Geißler: Josef Dachsel ist der Vereinsvorsitzende von „Jazz & more“ und macht zusammen mit Annelie Knobloch auch die künstlerische Leitung. Sind Sie so eine Art Event-Manager, der herausgefunden hat, dass man mit Jazz Cash machen kann?
Dachsel: Wir sind froh, dass wir für das laufende Festival „Jazz & more 2000“ (siehe auch Bericht auf Seite 4 dieser Ausgabe) das Geld zusammengekriegt haben. Aber mit Jazz Geld zu verdienen, ist nirgendwo auf der Welt möglich.

Nach der Debatte: Klaus Doldinger und Theo Geißler. Foto; Andreas Kolb

Klaus Doldinger: Ich muss Josef Dachsel natürlich heftig widersprechen: Wenn man Miles Davis, Pat Metheny, Duke Ellington, Lionel Hampton, um nur einige Namen zu nennen, dem Jazz zurechnen will, dann kann man nicht sagen, dass man mit Jazz kein Geld verdienen kann. Bei einer Kunstform wie dem Jazz zählt übrigens gar nicht so sehr der momentane, spektakuläre Erfolg. Beim Jazz finden auch Aufnahmen, die zum Teil 50 Jahre alt sind, immer noch Käufer.

Geißler: Was ist Jazz für Sie?

Doldinger: Für mich war und ist Jazz die Stimme der Freiheit. Er hat dazu beigetragen, dem Musiker zur Emanzipation zu verhelfen. Als junger Typ war Jazz für mich etwas, was in späteren Jahren für manchen der Punk war. Jazz war aufrührerisch. Aber die Zeiten haben sich geändert, und heute ist alles möglich.

Geißler: Josef Dachsel, nach welchen Grundlinien stellt man heute ein Festival-Konzept zusammen?

Dachsel: Als Veranstalter muss man sich in der ganzen Welt umsehen, um dann nach den aktuellen Strömungen auszuwählen.
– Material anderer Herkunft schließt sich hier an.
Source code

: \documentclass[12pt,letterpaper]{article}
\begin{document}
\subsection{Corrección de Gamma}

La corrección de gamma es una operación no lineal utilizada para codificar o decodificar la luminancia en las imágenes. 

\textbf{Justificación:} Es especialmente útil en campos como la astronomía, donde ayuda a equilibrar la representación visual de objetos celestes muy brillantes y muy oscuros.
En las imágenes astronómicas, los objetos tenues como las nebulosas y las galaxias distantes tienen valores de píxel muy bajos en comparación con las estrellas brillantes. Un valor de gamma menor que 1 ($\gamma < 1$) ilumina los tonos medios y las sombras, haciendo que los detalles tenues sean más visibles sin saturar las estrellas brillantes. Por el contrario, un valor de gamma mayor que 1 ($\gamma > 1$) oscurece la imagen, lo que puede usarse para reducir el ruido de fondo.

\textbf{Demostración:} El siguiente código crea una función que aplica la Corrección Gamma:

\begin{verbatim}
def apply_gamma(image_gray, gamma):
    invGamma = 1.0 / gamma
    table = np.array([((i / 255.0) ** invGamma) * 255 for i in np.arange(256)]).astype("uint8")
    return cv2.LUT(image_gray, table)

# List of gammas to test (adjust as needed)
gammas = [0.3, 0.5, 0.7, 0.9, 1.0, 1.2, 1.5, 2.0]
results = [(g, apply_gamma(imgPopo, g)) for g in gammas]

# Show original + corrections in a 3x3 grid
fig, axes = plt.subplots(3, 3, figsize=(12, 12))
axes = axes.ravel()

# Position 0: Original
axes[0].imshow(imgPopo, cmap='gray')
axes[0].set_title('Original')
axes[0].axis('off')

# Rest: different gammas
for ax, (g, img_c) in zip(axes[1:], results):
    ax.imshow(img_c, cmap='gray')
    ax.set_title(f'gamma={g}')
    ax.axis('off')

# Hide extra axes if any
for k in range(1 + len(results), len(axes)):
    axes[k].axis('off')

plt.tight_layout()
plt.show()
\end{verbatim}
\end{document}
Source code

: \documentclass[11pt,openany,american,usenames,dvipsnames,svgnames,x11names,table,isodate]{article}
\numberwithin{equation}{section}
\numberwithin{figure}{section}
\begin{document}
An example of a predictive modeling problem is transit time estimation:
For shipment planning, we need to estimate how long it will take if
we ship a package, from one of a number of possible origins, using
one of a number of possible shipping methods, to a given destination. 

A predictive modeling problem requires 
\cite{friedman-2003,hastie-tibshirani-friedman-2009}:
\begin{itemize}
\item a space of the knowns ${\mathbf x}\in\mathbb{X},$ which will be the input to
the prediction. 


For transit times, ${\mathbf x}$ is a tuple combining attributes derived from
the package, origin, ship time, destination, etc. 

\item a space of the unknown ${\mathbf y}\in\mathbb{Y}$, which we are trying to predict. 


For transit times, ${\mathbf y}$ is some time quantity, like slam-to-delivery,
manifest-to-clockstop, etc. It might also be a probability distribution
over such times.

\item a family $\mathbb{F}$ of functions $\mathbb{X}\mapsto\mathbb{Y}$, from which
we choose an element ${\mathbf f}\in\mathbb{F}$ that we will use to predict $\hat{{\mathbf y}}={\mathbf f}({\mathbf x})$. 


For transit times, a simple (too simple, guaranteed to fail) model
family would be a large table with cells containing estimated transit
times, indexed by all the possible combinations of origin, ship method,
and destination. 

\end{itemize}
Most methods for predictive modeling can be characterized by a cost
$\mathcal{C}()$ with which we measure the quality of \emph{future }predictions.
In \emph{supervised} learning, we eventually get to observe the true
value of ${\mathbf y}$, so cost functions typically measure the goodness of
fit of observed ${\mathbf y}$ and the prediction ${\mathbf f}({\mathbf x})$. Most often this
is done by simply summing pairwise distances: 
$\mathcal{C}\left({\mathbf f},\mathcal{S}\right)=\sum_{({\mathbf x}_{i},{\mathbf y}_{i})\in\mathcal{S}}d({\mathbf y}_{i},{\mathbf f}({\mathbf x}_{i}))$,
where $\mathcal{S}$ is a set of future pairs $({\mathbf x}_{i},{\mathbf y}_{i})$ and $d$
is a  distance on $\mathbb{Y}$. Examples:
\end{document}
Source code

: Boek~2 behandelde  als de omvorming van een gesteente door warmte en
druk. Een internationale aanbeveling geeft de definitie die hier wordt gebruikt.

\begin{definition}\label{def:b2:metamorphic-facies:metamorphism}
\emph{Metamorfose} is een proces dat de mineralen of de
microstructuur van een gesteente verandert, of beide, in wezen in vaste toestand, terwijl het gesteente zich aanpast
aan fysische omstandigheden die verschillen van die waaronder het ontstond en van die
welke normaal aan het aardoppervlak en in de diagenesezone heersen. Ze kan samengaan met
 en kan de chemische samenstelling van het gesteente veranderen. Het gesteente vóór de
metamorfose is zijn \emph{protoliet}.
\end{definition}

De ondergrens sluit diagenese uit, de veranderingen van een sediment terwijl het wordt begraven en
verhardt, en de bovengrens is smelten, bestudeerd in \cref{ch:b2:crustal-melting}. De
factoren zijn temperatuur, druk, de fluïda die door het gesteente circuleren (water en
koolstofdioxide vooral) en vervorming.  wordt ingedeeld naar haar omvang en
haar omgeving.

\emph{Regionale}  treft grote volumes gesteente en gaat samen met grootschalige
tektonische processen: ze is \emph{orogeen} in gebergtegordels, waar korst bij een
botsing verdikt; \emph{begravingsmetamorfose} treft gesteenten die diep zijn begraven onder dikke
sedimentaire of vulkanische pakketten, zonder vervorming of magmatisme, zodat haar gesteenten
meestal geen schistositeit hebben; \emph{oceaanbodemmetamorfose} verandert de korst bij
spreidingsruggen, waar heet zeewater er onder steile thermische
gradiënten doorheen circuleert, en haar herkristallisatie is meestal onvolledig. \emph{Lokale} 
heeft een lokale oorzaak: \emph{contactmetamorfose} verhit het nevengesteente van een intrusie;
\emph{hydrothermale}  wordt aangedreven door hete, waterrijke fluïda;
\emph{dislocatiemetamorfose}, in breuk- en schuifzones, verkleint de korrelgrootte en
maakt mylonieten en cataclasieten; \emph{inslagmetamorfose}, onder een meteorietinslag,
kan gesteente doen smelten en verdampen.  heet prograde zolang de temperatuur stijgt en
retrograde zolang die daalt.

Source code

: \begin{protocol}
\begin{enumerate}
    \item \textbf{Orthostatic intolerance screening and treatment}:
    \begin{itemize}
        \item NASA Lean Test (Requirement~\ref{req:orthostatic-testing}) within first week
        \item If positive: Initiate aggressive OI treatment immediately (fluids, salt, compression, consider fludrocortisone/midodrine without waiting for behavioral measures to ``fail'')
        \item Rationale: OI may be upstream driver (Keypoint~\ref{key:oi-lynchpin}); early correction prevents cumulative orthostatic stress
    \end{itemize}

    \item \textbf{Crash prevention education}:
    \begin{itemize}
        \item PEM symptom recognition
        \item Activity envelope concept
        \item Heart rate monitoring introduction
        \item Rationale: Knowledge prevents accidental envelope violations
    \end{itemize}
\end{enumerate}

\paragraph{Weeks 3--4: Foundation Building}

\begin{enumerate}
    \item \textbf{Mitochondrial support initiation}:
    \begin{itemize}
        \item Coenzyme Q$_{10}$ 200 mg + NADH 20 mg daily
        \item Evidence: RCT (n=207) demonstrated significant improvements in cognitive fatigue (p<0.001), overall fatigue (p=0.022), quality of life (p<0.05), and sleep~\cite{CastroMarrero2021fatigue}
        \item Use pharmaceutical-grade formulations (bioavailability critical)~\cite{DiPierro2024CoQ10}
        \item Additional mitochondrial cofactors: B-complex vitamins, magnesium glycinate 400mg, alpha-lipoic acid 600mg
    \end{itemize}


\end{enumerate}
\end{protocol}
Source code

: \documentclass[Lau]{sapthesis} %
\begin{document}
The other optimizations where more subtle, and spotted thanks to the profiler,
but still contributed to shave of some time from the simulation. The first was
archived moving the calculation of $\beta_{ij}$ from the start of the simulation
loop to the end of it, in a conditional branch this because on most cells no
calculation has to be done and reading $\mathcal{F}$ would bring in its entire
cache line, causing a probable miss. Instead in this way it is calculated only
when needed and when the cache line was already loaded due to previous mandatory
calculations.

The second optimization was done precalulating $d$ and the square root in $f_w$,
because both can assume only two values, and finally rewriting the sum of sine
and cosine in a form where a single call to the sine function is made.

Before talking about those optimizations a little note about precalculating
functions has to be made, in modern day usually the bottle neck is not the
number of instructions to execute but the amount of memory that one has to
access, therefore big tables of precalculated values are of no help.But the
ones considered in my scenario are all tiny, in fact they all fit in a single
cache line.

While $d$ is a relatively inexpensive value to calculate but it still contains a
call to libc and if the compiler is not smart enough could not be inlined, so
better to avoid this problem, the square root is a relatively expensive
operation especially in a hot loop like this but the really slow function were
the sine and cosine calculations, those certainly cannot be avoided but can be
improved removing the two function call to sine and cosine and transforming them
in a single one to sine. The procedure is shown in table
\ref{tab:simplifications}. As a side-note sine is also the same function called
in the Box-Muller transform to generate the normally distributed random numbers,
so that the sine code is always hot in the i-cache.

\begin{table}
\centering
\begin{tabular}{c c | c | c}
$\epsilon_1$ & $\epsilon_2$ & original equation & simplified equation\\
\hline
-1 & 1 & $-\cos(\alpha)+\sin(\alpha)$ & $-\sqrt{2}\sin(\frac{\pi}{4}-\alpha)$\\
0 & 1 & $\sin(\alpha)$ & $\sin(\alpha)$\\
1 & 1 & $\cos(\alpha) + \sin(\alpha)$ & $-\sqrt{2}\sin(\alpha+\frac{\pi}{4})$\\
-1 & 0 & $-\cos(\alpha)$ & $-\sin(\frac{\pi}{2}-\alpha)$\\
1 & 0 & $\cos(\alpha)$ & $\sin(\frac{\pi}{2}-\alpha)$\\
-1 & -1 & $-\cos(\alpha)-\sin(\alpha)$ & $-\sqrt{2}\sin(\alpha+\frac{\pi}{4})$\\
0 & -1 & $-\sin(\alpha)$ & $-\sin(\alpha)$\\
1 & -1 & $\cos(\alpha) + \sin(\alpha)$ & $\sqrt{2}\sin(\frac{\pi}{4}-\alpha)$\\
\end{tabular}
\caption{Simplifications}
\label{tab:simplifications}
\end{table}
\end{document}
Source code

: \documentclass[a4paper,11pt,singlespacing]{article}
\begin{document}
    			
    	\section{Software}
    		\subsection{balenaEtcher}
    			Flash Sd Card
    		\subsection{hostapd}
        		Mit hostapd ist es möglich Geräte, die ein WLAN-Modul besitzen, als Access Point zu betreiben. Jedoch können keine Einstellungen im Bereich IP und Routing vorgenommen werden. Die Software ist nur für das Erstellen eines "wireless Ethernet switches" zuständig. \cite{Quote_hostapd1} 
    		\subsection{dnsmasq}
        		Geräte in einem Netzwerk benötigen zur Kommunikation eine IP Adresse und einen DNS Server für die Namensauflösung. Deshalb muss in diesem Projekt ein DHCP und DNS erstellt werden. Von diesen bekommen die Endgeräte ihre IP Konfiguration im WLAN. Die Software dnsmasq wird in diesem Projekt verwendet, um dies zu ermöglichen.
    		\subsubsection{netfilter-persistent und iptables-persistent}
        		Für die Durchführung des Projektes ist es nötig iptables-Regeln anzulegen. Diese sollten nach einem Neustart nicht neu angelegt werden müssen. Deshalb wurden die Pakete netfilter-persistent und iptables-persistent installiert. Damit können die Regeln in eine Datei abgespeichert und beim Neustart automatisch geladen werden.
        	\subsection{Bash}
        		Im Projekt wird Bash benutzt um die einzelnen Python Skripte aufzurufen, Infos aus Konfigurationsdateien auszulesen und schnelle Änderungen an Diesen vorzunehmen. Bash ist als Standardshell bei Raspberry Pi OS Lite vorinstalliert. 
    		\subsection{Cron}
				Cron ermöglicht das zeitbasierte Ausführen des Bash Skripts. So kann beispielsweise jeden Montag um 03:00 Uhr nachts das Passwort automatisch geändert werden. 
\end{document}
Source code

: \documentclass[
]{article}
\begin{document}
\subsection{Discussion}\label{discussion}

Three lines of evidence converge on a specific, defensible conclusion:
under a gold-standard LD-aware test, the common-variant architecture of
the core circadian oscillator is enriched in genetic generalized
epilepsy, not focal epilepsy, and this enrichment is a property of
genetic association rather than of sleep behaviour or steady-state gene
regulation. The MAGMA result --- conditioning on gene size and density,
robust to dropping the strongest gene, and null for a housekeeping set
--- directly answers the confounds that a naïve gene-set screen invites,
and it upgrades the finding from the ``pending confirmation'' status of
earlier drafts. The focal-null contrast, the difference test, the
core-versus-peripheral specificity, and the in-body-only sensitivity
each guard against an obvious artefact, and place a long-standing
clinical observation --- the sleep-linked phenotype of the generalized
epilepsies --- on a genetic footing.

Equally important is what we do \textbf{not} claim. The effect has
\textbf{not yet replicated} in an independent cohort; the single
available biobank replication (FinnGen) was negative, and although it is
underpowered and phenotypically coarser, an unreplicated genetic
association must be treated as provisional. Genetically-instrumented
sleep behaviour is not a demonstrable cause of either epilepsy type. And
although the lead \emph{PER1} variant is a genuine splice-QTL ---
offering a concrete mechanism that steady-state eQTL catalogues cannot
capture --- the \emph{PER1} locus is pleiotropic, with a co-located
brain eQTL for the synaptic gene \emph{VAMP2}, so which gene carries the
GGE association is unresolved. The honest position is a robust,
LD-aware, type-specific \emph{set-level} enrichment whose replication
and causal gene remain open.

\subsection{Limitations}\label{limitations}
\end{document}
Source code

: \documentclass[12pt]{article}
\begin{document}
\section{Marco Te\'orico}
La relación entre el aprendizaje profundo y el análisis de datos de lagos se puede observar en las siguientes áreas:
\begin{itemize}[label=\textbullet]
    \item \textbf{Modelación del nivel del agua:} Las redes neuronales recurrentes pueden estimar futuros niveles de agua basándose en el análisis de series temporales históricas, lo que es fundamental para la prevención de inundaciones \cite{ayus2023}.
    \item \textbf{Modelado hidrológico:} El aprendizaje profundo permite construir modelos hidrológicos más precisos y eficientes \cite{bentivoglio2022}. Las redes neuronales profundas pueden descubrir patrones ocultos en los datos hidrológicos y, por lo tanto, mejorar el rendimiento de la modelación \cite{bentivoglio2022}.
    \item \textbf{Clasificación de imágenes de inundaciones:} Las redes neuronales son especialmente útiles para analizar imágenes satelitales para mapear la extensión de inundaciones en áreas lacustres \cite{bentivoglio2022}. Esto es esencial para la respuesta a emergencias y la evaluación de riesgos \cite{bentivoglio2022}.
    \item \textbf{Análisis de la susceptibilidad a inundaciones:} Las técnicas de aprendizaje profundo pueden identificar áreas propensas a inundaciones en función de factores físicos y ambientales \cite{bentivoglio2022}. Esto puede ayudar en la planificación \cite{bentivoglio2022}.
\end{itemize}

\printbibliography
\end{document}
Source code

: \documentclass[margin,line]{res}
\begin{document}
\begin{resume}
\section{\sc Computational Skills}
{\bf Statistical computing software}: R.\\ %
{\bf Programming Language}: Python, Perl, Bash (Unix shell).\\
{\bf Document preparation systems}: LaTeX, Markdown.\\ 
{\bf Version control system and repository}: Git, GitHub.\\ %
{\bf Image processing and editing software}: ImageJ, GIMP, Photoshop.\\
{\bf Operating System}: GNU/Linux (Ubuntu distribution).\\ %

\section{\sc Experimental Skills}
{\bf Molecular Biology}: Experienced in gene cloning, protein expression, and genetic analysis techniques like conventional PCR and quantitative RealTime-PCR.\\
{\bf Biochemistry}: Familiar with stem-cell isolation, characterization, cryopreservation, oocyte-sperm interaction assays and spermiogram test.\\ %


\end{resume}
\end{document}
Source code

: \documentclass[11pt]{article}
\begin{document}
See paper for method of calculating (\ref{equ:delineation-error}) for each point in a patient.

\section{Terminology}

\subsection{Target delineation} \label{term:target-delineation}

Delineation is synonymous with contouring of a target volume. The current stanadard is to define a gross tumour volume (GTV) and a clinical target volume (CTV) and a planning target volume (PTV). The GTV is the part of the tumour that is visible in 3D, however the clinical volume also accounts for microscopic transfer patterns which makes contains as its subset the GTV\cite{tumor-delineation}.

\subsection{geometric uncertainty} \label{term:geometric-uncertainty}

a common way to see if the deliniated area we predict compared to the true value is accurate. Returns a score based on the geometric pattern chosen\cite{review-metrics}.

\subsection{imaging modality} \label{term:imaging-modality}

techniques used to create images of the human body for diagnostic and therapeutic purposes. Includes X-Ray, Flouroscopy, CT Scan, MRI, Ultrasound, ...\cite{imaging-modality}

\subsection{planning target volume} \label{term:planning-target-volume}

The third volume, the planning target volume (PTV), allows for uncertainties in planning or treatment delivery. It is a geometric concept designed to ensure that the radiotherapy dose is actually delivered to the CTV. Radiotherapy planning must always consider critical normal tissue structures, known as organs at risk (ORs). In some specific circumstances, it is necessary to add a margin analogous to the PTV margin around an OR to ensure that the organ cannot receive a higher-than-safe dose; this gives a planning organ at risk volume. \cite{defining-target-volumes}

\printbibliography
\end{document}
Amerika spielt zur Zeit nicht die Hauptrolle, heute greifen die europäischen Musiker auf ihre Folklore, auf ihre klassische Herkunft zurück.

Geißler: Besteht hier nicht die Gefahr, dass zwei anämische Felder – hier Klassik und dort Jazz – noch einmal eine wechselseitige „künstliche Besamung“ vornehmen, obwohl sie eigentlich nicht mehr lebensfähig sind?

Dachsel: Da würde das Publikum nicht mitspielen. Das Festival „Jazz & more“ entstand ja aus der Reihe in den Kammerspielen, und wir konnten uns in München ein Publikum schaffen, das sehr wohl zwischen Mainstream-Soße, Crossover-Mischmasch und ernstzunehmenden Projekten unterscheiden kann.

Geißler: Herr Doldinger, Sie haben eine ganze Menge Werbe-Jingles geschrieben, aber auch hochklassige Filmmusik gemacht. Ist das die Zukunft des Jazz, sich in die Breite zu begeben?

Doldinger: Mit Jazz hat das nichts zu tun. Die Freiheit des Jazz beruht aber auch darauf, dass die Ausübenden sich auch in andere Bereiche wagen können. Jazz hat bei mir die Kraft freigesetzt, mir etwas spontan einfallen zu lassen und daraus eine Komposition zu machen. Ohne Jazz hätte ich vielleicht kein Improvisationstalent entwickeln können.